Marty on Tuesday 10 September 2019
"Quelle bonne idée! "
Ben Vanheems on Wednesday 11 September 2019
"I want to try this! I live in the Phoenix, AZ area (Zone 9) and am wondering if there are any special instructions due to our heat. I'm not too concerned about the fall, winter and spring. Primarily just the summer when it is above 90 and quite probably above 105 for an extended period of time."
Melissa Rightmire on Saturday 28 September 2019
"Yes, the heat could prove a problem. I would make sure that your wormery is in deep shade for the summer, so it doesn't heat up and cook like an oven from the direct sun. You could put several layers of burlap over the whole thing by way of insulation and additional shade too. It may be necessary to spray the ingredients with water from time to time, if it gets very hot and dry, to maintain a moist (but not wet) environment for the worms.
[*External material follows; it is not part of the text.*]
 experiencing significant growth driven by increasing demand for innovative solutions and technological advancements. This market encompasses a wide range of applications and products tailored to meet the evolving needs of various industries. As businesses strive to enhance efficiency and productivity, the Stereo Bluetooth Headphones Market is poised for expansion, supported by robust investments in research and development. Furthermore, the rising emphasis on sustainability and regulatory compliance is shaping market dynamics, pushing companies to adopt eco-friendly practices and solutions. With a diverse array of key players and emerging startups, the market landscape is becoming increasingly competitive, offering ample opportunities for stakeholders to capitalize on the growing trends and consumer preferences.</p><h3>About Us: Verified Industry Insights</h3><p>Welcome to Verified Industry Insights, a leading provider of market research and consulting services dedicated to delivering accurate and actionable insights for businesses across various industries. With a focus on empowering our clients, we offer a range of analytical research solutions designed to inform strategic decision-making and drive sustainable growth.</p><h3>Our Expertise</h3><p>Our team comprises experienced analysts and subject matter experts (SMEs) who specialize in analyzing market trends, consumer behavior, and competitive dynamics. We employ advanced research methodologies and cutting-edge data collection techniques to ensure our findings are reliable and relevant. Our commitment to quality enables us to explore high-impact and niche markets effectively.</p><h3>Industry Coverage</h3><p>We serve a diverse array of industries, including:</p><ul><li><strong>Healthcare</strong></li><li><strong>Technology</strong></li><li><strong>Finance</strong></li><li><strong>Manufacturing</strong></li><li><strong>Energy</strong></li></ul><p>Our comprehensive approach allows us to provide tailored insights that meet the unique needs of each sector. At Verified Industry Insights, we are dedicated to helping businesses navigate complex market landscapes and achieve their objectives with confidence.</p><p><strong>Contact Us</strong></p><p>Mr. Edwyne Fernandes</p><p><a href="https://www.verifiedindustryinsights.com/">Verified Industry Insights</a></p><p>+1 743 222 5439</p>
If it looks like they are struggling then I'd consider moving them inside for the height of summer."
Ben Vanheems on Saturday 28 September 2019
"Maybe someone can help me. I have just inherited a second-hand can-o-worms wormery. I bought a starter pack including coir, feed and of course those beautiful little wrigglers. I set it up as per instructions, but they keep migrating down to the sump tray. Every morning I go out there are move them all back to the "nice" coir bedding. They aren't eating anything (neither worm food supplied nor small amount of kitchen waste). I have checked that it isn't too wet/dry. I am keeping in in the shed. Please, what am I doing wrong? Your thoughts would be much appreciated."
Maria Culmer on Friday 4 October 2019
"Hi Maria. Are there new holes in the bottom of the tray or is it damaged in some way that they are escaping? I can't imagine it is too light in the shed, so that can't be the problem. It may be worth contacting can-o-worms directly to seek their advice, as they will be familiar with the model you have. It does sound like you're doing everything right though."